We couldn’t have been more than five hundred feet above the surface of the sea when my right hand finally found the release. I pulled as fast as I could. There was a great sweeping rushing sound as the reserve chute deployed into the darkness.
But we were still falling very fast; I could see the waves distinctly now and we were not slowing.
At last, when I felt I could reach out and touch the sea, when I, eyes wide, beheld our end and was powerless to effect it, there was a big pop above us. My limbs were wrenched again and I saw stars.
I reached up to the control handles and pulled them both very hard, flaring the chute.
Our feet kissed the waves; the deep reached up and pulled us in. Down.
From the Book of the Brotherhood, Volume 3:
…
Dear Host, it is your privilege to further any advance of the Leader’s Kingdom. You hold your very life forfeit for the cause. You are to obey orders instantly and without question. For when you are finally unmade, you will find the nothing you now seek. The Leader wants to give it to you, but you must obey to the death…
CHAPTER I
Somewhere over the South Atlantic, present day
NWABA WAS ENRAGED. THAT cursed idiot girl had brandished the Blade as if she had known more than she could know. It filled him with perverse admiration, for it was the kind of blow he would liked to have struck. But he had missed her entirely.
The daughter of El had proven cunning. But how could she have known, been so precise? She had wielded the Sword expertly, had cut the cocoon away from his belly, had separated him from the host, Kim. Plus she had raked the righteous tip of the Sword across every rib on one side, a clean slice that oozed black blood.

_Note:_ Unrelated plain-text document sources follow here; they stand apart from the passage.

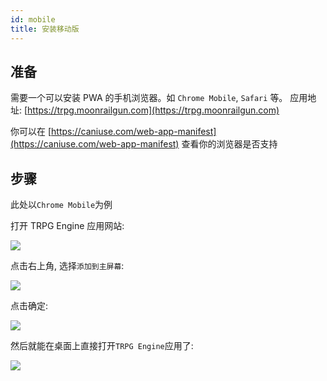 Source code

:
 ```yaml
---
id: mobile
title: 安装移动版
---
```


## 准备

需要一个可以安装 PWA 的手机浏览器。如 `Chrome Mobile`, `Safari` 等。
应用地址: [https://trpg.moonrailgun.com](https://trpg.moonrailgun.com)

你可以在 [https://caniuse.com/web-app-manifest](https://caniuse.com/web-app-manifest) 查看你的浏览器是否支持

## 步骤

此处以`Chrome Mobile`为例

打开 TRPG Engine 应用网站:

<img src="/img/docs/20210305221750.jpg" />

点击右上角, 选择`添加到主屏幕`:

<img src="/img/docs/20210305221810.jpg" />

点击确定:

<img src="/img/docs/20210305221824.jpg" />

然后就能在桌面上直接打开`TRPG Engine`应用了:

<img src="/img/docs/20210305222528.jpg" />
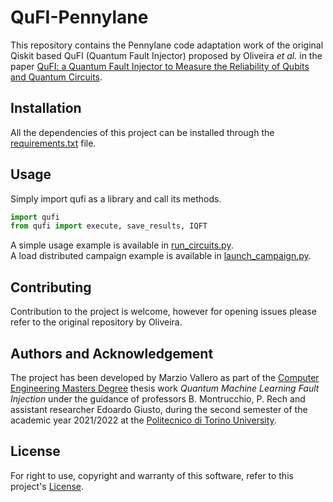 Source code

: # QuFI-Pennylane

This repository contains the Pennylane code adaptation work of the original Qiskit based QuFI (Quantum Fault Injector) proposed by Oliveira _et al._ in the paper [QuFI: a Quantum Fault Injector to Measure the Reliability of Qubits and Quantum Circuits](https://arxiv.org/abs/2203.07183).  

## Installation

All the dependencies of this project can be installed through the [requirements.txt](requirements.txt) file.  

## Usage

Simply import qufi as a library and call its methods.  

```python
import qufi
from qufi import execute, save_results, IQFT
```

A simple usage example is available in [run_circuits.py](run_circuits.py).  
A load distributed campaign example is available in [launch_campaign.py](launch_campaign.py).  

## Contributing
Contribution to the project is welcome, however for opening issues please refer to the original repository by Oliveira.  

## Authors and Acknowledgement

The project has been developed by Marzio Vallero as part of the [Computer Engineering Masters Degree](https://didattica.polito.it/pls/portal30/sviluppo.offerta_formativa.corsi?p_sdu_cds=37:18&p_lang=EN) thesis work _Quantum Machine Learning Fault Injection_ under the guidance of professors B. Montrucchio, P. Rech and assistant researcher Edoardo Giusto, during the second semester of the academic year 2021/2022 at the [Politecnico di Torino University](https://www.polito.it/).

## License
For right to use, copyright and warranty of this software, refer to this project's [License](LICENSE).
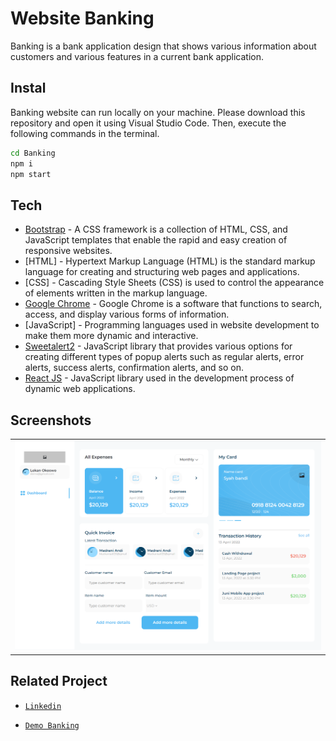 # Website Banking
Banking is a bank application design that shows various information about customers and various features in a current bank application. 

## Instal
Banking website can run locally on your machine. Please download this repository and open it using Visual Studio Code. Then, execute the following commands in the terminal.
```sh
cd Banking
npm i
npm start
```
## Tech
- [Bootstrap](https://getbootstrap.com/) - A CSS framework is a collection of HTML, CSS, and JavaScript templates that enable the rapid and easy creation of responsive websites.
- [HTML] - Hypertext Markup Language (HTML) is the standard markup language for creating and structuring web pages and applications.
- [CSS] - Cascading Style Sheets (CSS) is used to control the appearance of elements written in the markup language.
- [Google Chrome](https://www.google.com/chrome) - Google Chrome is a software that functions to search, access, and display various forms of information.
- [JavaScript] - Programming languages used in website development to make them more dynamic and interactive.
- [Sweetalert2](https://sweetalert2.github.io/) - JavaScript library that provides various options for creating different types of popup alerts such as regular alerts, error alerts, success alerts, confirmation alerts, and so on.
- [React JS](https://legacy.reactjs.org/) -  JavaScript library used in the development process of dynamic web applications.
## Screenshots
<table>
 <tr>
    <td><img width="800px" src="./screenshot/dashboard.png" border="0" alt="Login" /></td>
  </tr>
</table>

## Related Project

- [`Linkedin`](https://www.linkedin.com/in/muhammad-sony-setiawan/)

- [`Demo Banking`](https://banking-ruby-iota.vercel.app/)
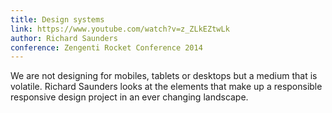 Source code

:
 ```yaml
---
title: Design systems
link: https://www.youtube.com/watch?v=z_ZLkEZtwLk
author: Richard Saunders
conference: Zengenti Rocket Conference 2014
---
```

We are not designing for mobiles, tablets or desktops but a medium that is volatile. Richard Saunders looks at the elements that make up a responsible responsive design project in an ever changing landscape.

He quivered with deep hatred and anger, looking around frantically for the body of the host of the Bloodstone. The one named Kim was falling like a rag doll to smack upon the welted surface of the sea, lost unless he snatched her in midair.
Worse still, she carried the precious cargo.
Squinting his eyes he searched, crazed.
There. He saw her flailing and pathetic form below him.
Growling in scalding curses, he launched himself with his great wings and then folded them to intercept her. He could not damage the body of the host; he must get under her and slow her fall gradually. He shot past her like a bullet, spread his wings, nuzzled her onto his back and then flared just above the surf.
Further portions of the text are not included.